Bending the Cost Curve: Using Comparative Effectiveness Research to Improve Health Care


Takvorian, Samuel, Kennedy School Review


With the U.S. economy teetering on the edge of recession, policy makers have turned again to rising health care expenditures--hatchet in hand and ready to strike--as a necessary place to start in getting America's fiscal house in order. U.S. health care spending accounts for 17.9 percent of the nation's gross domestic product (GDP), the highest of any industrialized nation (Squires 2011). More worrisome, the growth of health care spending has for decades outpaced the growth of GDP by an average of 2.5 percent (Reinhardt 2009). While recent statistics from the Centers for Medicare & Medicaid Services (CMS) show some slowing of national health expenditures, this is largely due to decreased utilization during periods of slow economic activity; there is little reason to believe that the drivers of rising health care costs have fundamentally changed (Martin et al. 2012).
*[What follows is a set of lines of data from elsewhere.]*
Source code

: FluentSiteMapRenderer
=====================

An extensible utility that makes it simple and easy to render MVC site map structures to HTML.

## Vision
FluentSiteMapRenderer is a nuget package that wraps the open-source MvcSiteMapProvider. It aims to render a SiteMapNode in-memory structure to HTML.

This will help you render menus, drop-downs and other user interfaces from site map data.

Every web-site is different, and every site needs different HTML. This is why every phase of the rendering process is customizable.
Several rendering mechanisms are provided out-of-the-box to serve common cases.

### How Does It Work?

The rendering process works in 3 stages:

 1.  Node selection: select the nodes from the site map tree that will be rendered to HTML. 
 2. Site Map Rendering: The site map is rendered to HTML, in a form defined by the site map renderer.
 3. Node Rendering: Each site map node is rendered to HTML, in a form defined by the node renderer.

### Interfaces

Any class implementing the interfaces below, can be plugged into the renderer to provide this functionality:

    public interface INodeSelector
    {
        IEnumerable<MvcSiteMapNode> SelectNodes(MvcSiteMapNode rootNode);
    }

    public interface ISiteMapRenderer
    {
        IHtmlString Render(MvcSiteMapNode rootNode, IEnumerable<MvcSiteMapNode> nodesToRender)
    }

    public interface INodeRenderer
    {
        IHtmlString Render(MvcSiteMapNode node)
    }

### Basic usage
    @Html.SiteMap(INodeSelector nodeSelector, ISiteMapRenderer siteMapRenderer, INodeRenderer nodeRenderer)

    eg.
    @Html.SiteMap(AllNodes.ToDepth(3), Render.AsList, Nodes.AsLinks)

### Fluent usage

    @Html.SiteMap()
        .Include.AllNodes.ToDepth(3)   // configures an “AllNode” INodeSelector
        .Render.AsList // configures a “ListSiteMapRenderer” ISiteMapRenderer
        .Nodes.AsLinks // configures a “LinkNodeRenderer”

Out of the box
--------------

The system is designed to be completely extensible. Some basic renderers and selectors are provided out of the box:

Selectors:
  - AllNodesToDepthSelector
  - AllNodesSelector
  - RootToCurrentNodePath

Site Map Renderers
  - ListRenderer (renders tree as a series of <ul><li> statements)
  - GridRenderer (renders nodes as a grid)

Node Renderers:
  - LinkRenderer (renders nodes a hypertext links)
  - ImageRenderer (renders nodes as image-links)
How to "bend" the cost curve remains the fundamental question of health care policy makers, as every dollar spent on health care is a dollar lost to other worthy investments. In the wake of national health care reform, legislators have proposed numerous solutions, including substantial expansions in care coordination, disease management, and value-based payment programs such as accountable care organizations. While many of these reforms have yet to be fully implemented, early results have been disappointing. A recent analysis of Medicare's demonstration projects by the nonpartisan Congressional Budget Office (CBO) concluded that: "on average, the 34 care coordination and disease management programs had little or no effect on hospital admissions or regular Medicare spending." Of the four value-based payment demonstrations evaluated, three had little or no effect on Medicare spending (Nelson 2012).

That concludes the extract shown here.